Academic Value: Provides new theoretical framework for event camera and inertial fusion
Practical Potential: After addressing real-time issues, promising applications in robot navigation
Extensibility: Framework demonstrates good extensibility for other sensor fusion scenarios

Applicable Scenarios

High-Dynamic Environments: Suitable for high-speed motion scenarios where traditional cameras struggle
Sufficient Computational Resources: Appropriate for applications with high accuracy requirements and relatively abundant computational resources
Research Platforms: Provides valuable benchmark methods for event camera research

References

This paper cites 26 relevant references covering important works in event camera surveys, IMU preintegration, continuous-time estimation, Gaussian process regression, and other key domains, with comprehensive and authoritative citations.

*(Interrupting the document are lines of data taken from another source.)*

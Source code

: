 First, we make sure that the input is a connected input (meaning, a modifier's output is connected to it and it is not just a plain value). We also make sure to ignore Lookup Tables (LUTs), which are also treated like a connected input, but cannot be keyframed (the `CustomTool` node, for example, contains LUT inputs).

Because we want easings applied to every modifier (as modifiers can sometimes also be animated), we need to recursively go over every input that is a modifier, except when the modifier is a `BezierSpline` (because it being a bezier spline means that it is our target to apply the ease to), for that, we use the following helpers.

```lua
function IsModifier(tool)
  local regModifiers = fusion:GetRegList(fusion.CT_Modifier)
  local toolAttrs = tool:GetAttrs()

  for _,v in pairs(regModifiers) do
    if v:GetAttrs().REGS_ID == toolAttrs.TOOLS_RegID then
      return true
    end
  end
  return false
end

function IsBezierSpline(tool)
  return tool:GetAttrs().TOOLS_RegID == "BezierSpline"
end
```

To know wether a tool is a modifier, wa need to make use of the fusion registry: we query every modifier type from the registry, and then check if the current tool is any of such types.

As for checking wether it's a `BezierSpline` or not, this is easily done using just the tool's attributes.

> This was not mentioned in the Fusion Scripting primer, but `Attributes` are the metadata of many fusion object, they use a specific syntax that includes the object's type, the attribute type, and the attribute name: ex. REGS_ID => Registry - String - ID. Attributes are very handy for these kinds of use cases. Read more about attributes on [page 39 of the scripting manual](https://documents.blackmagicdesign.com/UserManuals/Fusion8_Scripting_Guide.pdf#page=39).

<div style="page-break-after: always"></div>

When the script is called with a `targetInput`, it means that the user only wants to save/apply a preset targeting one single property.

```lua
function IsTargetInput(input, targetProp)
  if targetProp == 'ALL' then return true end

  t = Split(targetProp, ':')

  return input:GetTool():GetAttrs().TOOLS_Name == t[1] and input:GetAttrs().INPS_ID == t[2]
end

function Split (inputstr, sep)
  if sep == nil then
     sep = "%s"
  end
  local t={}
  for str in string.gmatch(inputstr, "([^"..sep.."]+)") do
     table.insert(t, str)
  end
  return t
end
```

Overall Assessment: This is an innovative work in the event-inertial odometry field that proposes a unified GP framework providing new insights for handling asynchronous sensor fusion. Despite limitations such as real-time performance, it makes significant theoretical contributions with sufficient experimental evaluation, laying a solid foundation for subsequent research in this domain.